Anindilyakwa Mining Trust (AMT)

The AMT was established as a charitable trust to receive negotiated royalties paid to the ALC for the benefit of the traditional owners of Groote. The Australian Charities and Not-for-profits National Commission (ACNC) is the regulator of charities. The AMT 2024 Financial Statement, available on the ACNC website, indicates that it holds net assets totalling $311 million. It distributes comparatively small amounts of its annual revenue to the Anindilyakwa Royalties Aboriginal Corporation (ARAC). Its Trust Deed limits its capacity to distribute payments to corporations representing particular clans. The members of the Trust are James Durilla, Lionel Jaragba, Elma Yantarnagga, Simone Yantarnagga, [all of whom were on the ALC Board], Simon Longstaff, Russell Barnett, Adam Simpson, and Rodney Tidey.

Anindilyakwa Royalties Aboriginal Corporation (ARAC)

ARAC does not prepare a comprehensive Annual Report, but as a CATSI Corporation (and registered charity with Public Benevolent Institution status with FBT exemption ) it uploads regular corporate reports to the website of the Office of the Registrar of Aboriginal Corporations (ORIC).

ARAC Directors in 2023/24 were Tony Wurramarrba (ceased 30 June 2024) James Durilla, Lionel Jaragba, Elma Yantarnagga, Simone Yantarnagga, [all of whom were on the ALC Board], John Cunningham (resigned November 2023), Simon Longstaff, Russell Barnett, Adam Simpson, and Rodney Tidey. Apart from Tony Wurramarrba and John Cunningham, these Directors are also Directors of the AMT.

In the Directors’ Report provided in its 2024 Financial Statements, the Directors report that during the 2023/24 financial year, the corporation paid a premium in respect of a contract insuring the Directors against a liability ‘incurred by such Director, secretary of executive officer to the extent permitted by the Act. The contract of insurance prohibits disclosure of the nature of the liability to be insured and the amount of the premium’.

Note 6 to the financial report indicates that the insurance costs for the corporation grew from $70,751 in FY 2023 to $169, 273 in FY 2024, an amount of almost $100k.

The statement regarding insurance is somewhat intriguing as it suggests that the insurance company at least may consider that there is a vulnerability to claims against the Directors.  Apart from the normal risks that apply to a charitable corporation, I see two potential possibilities that may have been exercising the minds of the Directors.

The first is the 2022 transfer of responsibility for the township leases on Groote Eylandt arising from the notional reform to the Commonwealth township leasing scheme (I say notional because I do not see the change as an unmitigated positive). If this is the reason for the additional insurance, it represents an additional cost of the recent transfer of responsibility by the Office of Township Leasing to ARAC. (see above), which by rights ought to be sourced from the ABA and not s64(3).

The second potential issue of concern for Directors may be the allegations first raised in the Saturday Paper and which I discussed in two  earlier posts (link here and link here) regarding a 2022 payment of $41m from AMT to ARAC which does not appear to have been deposited into an ARAC bank account. A related concern may be any ramifications arising from the (yet to be specified) referral of certain unknown ALC individuals to the National Anti-Corruption Commission (NACC) (link here).

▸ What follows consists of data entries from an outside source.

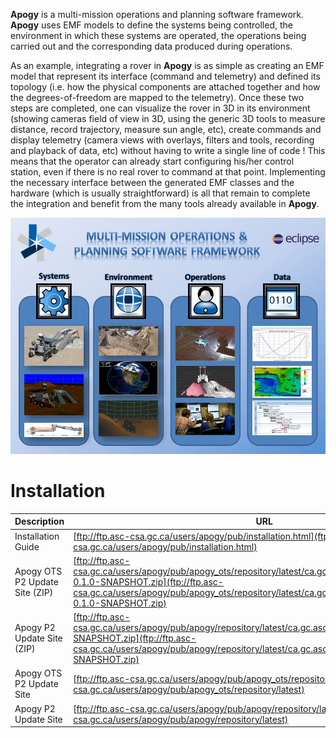 **Apogy** is a multi-mission operations and planning software framework. **Apogy** uses EMF models to define the systems being controlled, the environment in which these systems are operated, the operations being carried out and the corresponding data produced during operations.

As an example, integrating a rover in **Apogy** is as simple as creating an EMF model that represent its interface (command and telemetry) and defined its topology (i.e. how the physical components are attached together and how the degrees-of-freedom are mapped to the telemetry). Once these two steps are completed, one can visualize the rover in 3D in its environment (showing cameras field of view in 3D, using the generic 3D tools to measure distance, record trajectory, measure sun angle, etc), create commands  and display telemetry (camera views with overlays, filters and tools, recording and playback of data, etc) without having to write a single line of code ! This means that the operator can already start configuring his/her control station, even if there is no real rover to command at that point. Implementing the necessary interface between the generated EMF classes and the hardware (which is usually straightforward) is all that remain to complete the integration and benefit from the many tools already available  in **Apogy**. 


![Apogy Overview](/doc/ca.gc.asc_csa.apogy.doc/resources/main/apogy_overview.jpg "Apogy Overview")

# Installation #
Description                    | URL            | Status
------------------------------ | -------------  | ---------
Installation Guide             | [ftp://ftp.asc-csa.gc.ca/users/apogy/pub/installation.html](ftp://ftp.asc-csa.gc.ca/users/apogy/pub/installation.html)
Apogy OTS P2 Update Site (ZIP) | [ftp://ftp.asc-csa.gc.ca/users/apogy/pub/apogy_ots/repository/latest/ca.gc.asc_csa.apogy.ots.repository-0.1.0-SNAPSHOT.zip](ftp://ftp.asc-csa.gc.ca/users/apogy/pub/apogy_ots/repository/latest/ca.gc.asc_csa.apogy.ots.repository-0.1.0-SNAPSHOT.zip) | OK
Apogy P2 Update Site (ZIP)     | [ftp://ftp.asc-csa.gc.ca/users/apogy/pub/apogy/repository/latest/ca.gc.asc_csa.apogy.repository-0.5.0-SNAPSHOT.zip](ftp://ftp.asc-csa.gc.ca/users/apogy/pub/apogy/repository/latest/ca.gc.asc_csa.apogy.repository-0.5.0-SNAPSHOT.zip)         | OK
Apogy OTS P2 Update Site       | [ftp://ftp.asc-csa.gc.ca/users/apogy/pub/apogy_ots/repository/latest](ftp://ftp.asc-csa.gc.ca/users/apogy/pub/apogy_ots/repository/latest) | NOT WORKING
Apogy P2 Update Site           | [ftp://ftp.asc-csa.gc.ca/users/apogy/pub/apogy/repository/latest](ftp://ftp.asc-csa.gc.ca/users/apogy/pub/apogy/repository/latest)         | NOT WORKING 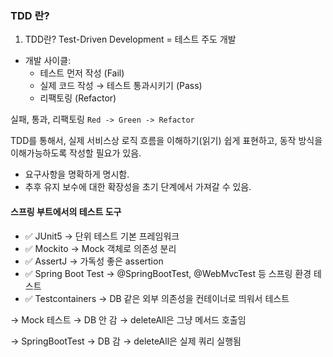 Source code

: ### TDD 란?

1. TDD란?
   Test-Driven Development = 테스트 주도 개발
- 개발 사이클:
  - 테스트 먼저 작성 (Fail)
  - 실제 코드 작성 → 테스트 통과시키기 (Pass)
  - 리팩토링 (Refactor)

실패, 통과, 리팩토링 `Red -> Green -> Refactor`

TDD를 통해서, 실제 서비스상 로직 흐름을 이해하기(읽기) 쉽게 표현하고, 동작 방식을 이해가능하도록 작성할 필요가 있음.
- 요구사항을 명확하게 명시함.
- 추후 유지 보수에 대한 확장성을 초기 단계에서 가져갈 수 있음.

#### 스프링 부트에서의 테스트 도구
- ✅ JUnit5 → 단위 테스트 기본 프레임워크
- ✅ Mockito → Mock 객체로 의존성 분리
- ✅ AssertJ → 가독성 좋은 assertion
- ✅ Spring Boot Test → @SpringBootTest, @WebMvcTest 등 스프링 환경 테스트
- ✅ Testcontainers → DB 같은 외부 의존성을 컨테이너로 띄워서 테스트

-> Mock 테스트 → DB 안 감 → deleteAll은 그냥 메서드 호출임

-> SpringBootTest → DB 감 → deleteAll은 실제 쿼리 실행됨



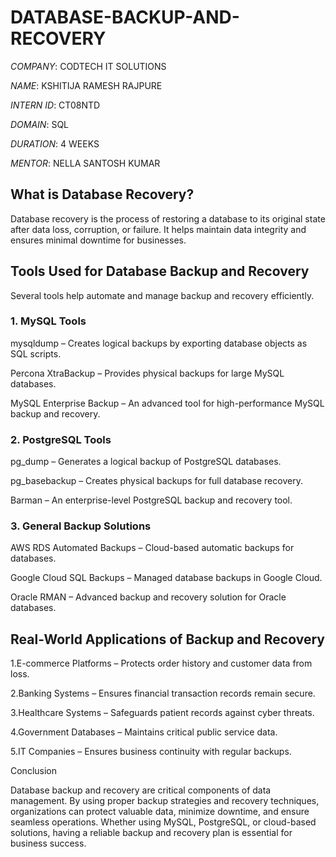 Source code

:# DATABASE-BACKUP-AND-RECOVERY

*COMPANY*: CODTECH IT SOLUTIONS

*NAME*: KSHITIJA RAMESH RAJPURE

*INTERN ID*: CT08NTD

*DOMAIN*: SQL

*DURATION*: 4 WEEKS

*MENTOR*: NELLA SANTOSH KUMAR

## What is Database Recovery?

Database recovery is the process of restoring a database to its original state after data loss, corruption, or failure. It helps maintain data integrity and ensures minimal downtime for businesses.

## Tools Used for Database Backup and Recovery
Several tools help automate and manage backup and recovery efficiently.

### 1. MySQL Tools
mysqldump – Creates logical backups by exporting database objects as SQL scripts.
    
Percona XtraBackup – Provides physical backups for large MySQL databases.
    
MySQL Enterprise Backup – An advanced tool for high-performance MySQL backup and recovery.

### 2. PostgreSQL Tools
pg_dump – Generates a logical backup of PostgreSQL databases.
    
pg_basebackup – Creates physical backups for full database recovery.
    
Barman – An enterprise-level PostgreSQL backup and recovery tool.

### 3. General Backup Solutions
AWS RDS Automated Backups – Cloud-based automatic backups for databases.

Google Cloud SQL Backups – Managed database backups in Google Cloud.

Oracle RMAN – Advanced backup and recovery solution for Oracle databases.

## Real-World Applications of Backup and Recovery
1.E-commerce Platforms – Protects order history and customer data from loss.

2.Banking Systems – Ensures financial transaction records remain secure.

3.Healthcare Systems – Safeguards patient records against cyber threats.

4.Government Databases – Maintains critical public service data.

5.IT Companies – Ensures business continuity with regular backups.

Conclusion

Database backup and recovery are critical components of data management. By using proper backup strategies and recovery techniques, organizations can protect valuable data, minimize downtime, and ensure seamless operations. Whether using MySQL, PostgreSQL, or cloud-based solutions, having a reliable backup and recovery plan is essential for business success. 

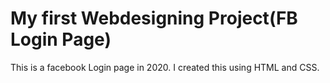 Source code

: # My first Webdesigning Project(FB Login Page)
This is a facebook Login page in 2020. I created this using HTML and CSS.
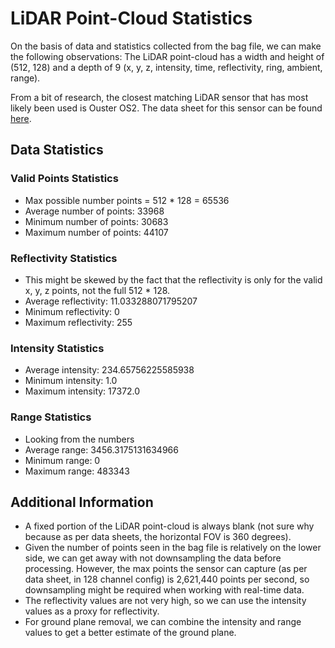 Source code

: # LiDAR Point-Cloud Statistics

On the basis of data and statistics collected from the bag file, we can make the following observations:
The LiDAR point-cloud has a width and height of (512, 128) and a depth of 9 (x, y, z, intensity, time, reflectivity, ring, ambient, range).

From a bit of research, the closest matching LiDAR sensor that has most likely been used is Ouster OS2. The data sheet for this sensor can be found [here](https://ouster.com/wp-content/uploads/2020/03/OS2-128-Datasheet.pdf).

## Data Statistics

### Valid Points Statistics

- Max possible number points = 512 * 128 = 65536
- Average number of points: 33968
- Minimum number of points: 30683
- Maximum number of points: 44107

### Reflectivity Statistics

- This might be skewed by the fact that the reflectivity is only for the valid x, y, z points, not the full 512 * 128.
- Average reflectivity: 11.033288071795207
- Minimum reflectivity: 0
- Maximum reflectivity: 255

### Intensity Statistics

- Average intensity: 234.65756225585938
- Minimum intensity: 1.0
- Maximum intensity: 17372.0

### Range Statistics

- Looking from the numbers
- Average range: 3456.3175131634966
- Minimum range: 0
- Maximum range: 483343

## Additional Information

- A fixed portion of the LiDAR point-cloud is always blank (not sure why because as per data sheets, the horizontal FOV is 360 degrees).
- Given the number of points seen in the bag file is relatively on the lower side, we can get away with not downsampling the data before processing. However, the max points the sensor can capture (as per data sheet, in 128 channel config) is 2,621,440 points per second, so downsampling might be required when working with real-time data.
- The reflectivity values are not very high, so we can use the intensity values as a proxy for reflectivity.
- For ground plane removal, we can combine the intensity and range values to get a better estimate of the ground plane.
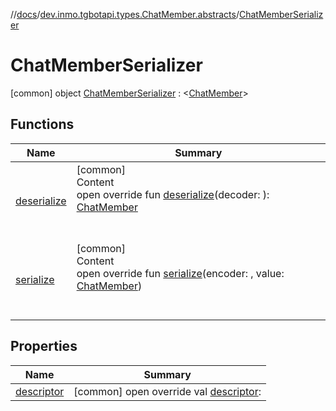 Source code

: //[docs](../../../index.md)/[dev.inmo.tgbotapi.types.ChatMember.abstracts](../index.md)/[ChatMemberSerializer](index.md)



# ChatMemberSerializer  
 [common] object [ChatMemberSerializer](index.md) : <[ChatMember](../-chat-member/index.md)>    


## Functions  
  
|  Name |  Summary | 
|---|---|
| <a name="dev.inmo.tgbotapi.types.ChatMember.abstracts/ChatMemberSerializer/deserialize/#kotlinx.serialization.encoding.Decoder/PointingToDeclaration/"></a>[deserialize](deserialize.md)| <a name="dev.inmo.tgbotapi.types.ChatMember.abstracts/ChatMemberSerializer/deserialize/#kotlinx.serialization.encoding.Decoder/PointingToDeclaration/"></a>[common]  <br>Content  <br>open override fun [deserialize](deserialize.md)(decoder: ): [ChatMember](../-chat-member/index.md)  <br><br><br>|
| <a name="dev.inmo.tgbotapi.types.ChatMember.abstracts/ChatMemberSerializer/serialize/#kotlinx.serialization.encoding.Encoder#dev.inmo.tgbotapi.types.ChatMember.abstracts.ChatMember/PointingToDeclaration/"></a>[serialize](serialize.md)| <a name="dev.inmo.tgbotapi.types.ChatMember.abstracts/ChatMemberSerializer/serialize/#kotlinx.serialization.encoding.Encoder#dev.inmo.tgbotapi.types.ChatMember.abstracts.ChatMember/PointingToDeclaration/"></a>[common]  <br>Content  <br>open override fun [serialize](serialize.md)(encoder: , value: [ChatMember](../-chat-member/index.md))  <br><br><br>|


## Properties  
  
|  Name |  Summary | 
|---|---|
| <a name="dev.inmo.tgbotapi.types.ChatMember.abstracts/ChatMemberSerializer/descriptor/#/PointingToDeclaration/"></a>[descriptor](descriptor.md)| <a name="dev.inmo.tgbotapi.types.ChatMember.abstracts/ChatMemberSerializer/descriptor/#/PointingToDeclaration/"></a> [common] open override val [descriptor](descriptor.md):    <br>|

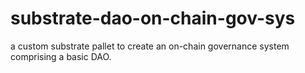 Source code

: # substrate-dao-on-chain-gov-sys
a custom substrate pallet to create an on-chain governance system comprising a basic DAO.
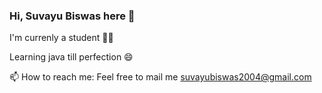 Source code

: ### Hi, Suvayu Biswas here 👋
I'm currenly a student 👨‍🎓 

Learning java till perfection 😄

📫 How to reach me: Feel free to mail me suvayubiswas2004@gmail.com 


<!--
**SuvayuBiswas/SuvayuBiswas** is a ✨ _special_ ✨ repository because its `README.md` (this file) appears on your GitHub profile.

Here are some ideas to get you started:

- 🔭 I’m currently working on ...
- 🌱 I’m currently learning ...
- 👯 I’m looking to collaborate on ...
- 🤔 I’m looking for help with ...
- 💬 Ask me about ...
- 📫 How to reach me: ...
- 😄 Pronouns: ...
- ⚡ Fun fact: ...
-->
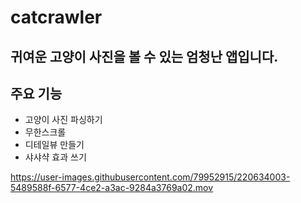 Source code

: # catcrawler

## 귀여운 고양이 사진을 볼 수 있는 엄청난 앱입니다.

## 주요 기능
- 고양이 사진 파싱하기
- 무한스크롤
- 디테일뷰 만들기
- 샤샤샥 효과 쓰기

https://user-images.githubusercontent.com/79952915/220634003-5489588f-6577-4ce2-a3ac-9284a3769a02.mov
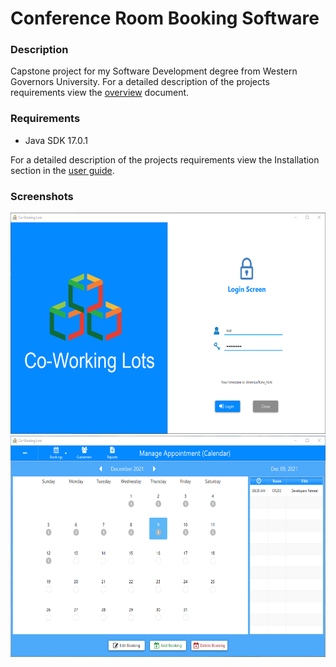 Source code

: Conference Room Booking Software
==============================================
### Description
Capstone project for my Software Development degree from Western Governors University.
For a detailed description of the projects requirements view the [overview](src/main/resources/org/manuel/documentation/Overview.docx) document.

### Requirements
* Java SDK 17.0.1 

For a detailed description of the projects requirements view the Installation section in the [user guide](src/main/resources/org/manuel/documentation/User_Guide.docx).



### Screenshots
<img src="src/main/resources/org/manuel/screenshots/login.png" height="354" alt="login view" width="601" title="login"/> 
<img src="src/main/resources/org/manuel/screenshots/calendarview.png" height="354" width="601" alt=""/>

Groote Holding Aboriginal Corporation (GHAC)

Anindilyakwa Advancement Aboriginal Corporation (AAAC)

Finally, I sought to examine the financial statements for both GHAC and AAAC. GHAC is a key funder of the infrastructure which will support the proposed Winchelsea mine. AAAC is the owner of 70% of the Winchelsea Mine Joint Venture, although as I have pointed out previously, no AAAC Directors are on the Winchelsea Mining Board.

Both GHAC and AAAC failed to hold their AGMs within five months of the end of the financial year as required by the CATSI legislation and have not lodged their 2024 financial statements. They each applied to the Office of the Registrar of Indigenous Corporations for an extension of time, citing the fact that their financial statements were not yet finalised (it is unclear what the reasons for this might be). The Registrar refused each request, pointing out that the rule book for each corporation did not require the audited financial statements to be available for the AGM.

Conclusion

This overview of the 2023/24 annual reports related to Commonwealth regulated corporations involved in ongoing developments on Groote is a useful lens into the complex array of entities engaged in managing, allocating, receiving and utilising the financial payments derived from South32’s GEMCO manganese mine on Groote Eylandt, and intended to benefit the traditional owners. In 2023/24, the ALC had revenue of around $24m to fund its operations and distributed just under $36m in mining agreement payments, a total of around $60m. In 2022/23, the equivalent figure was around $75m.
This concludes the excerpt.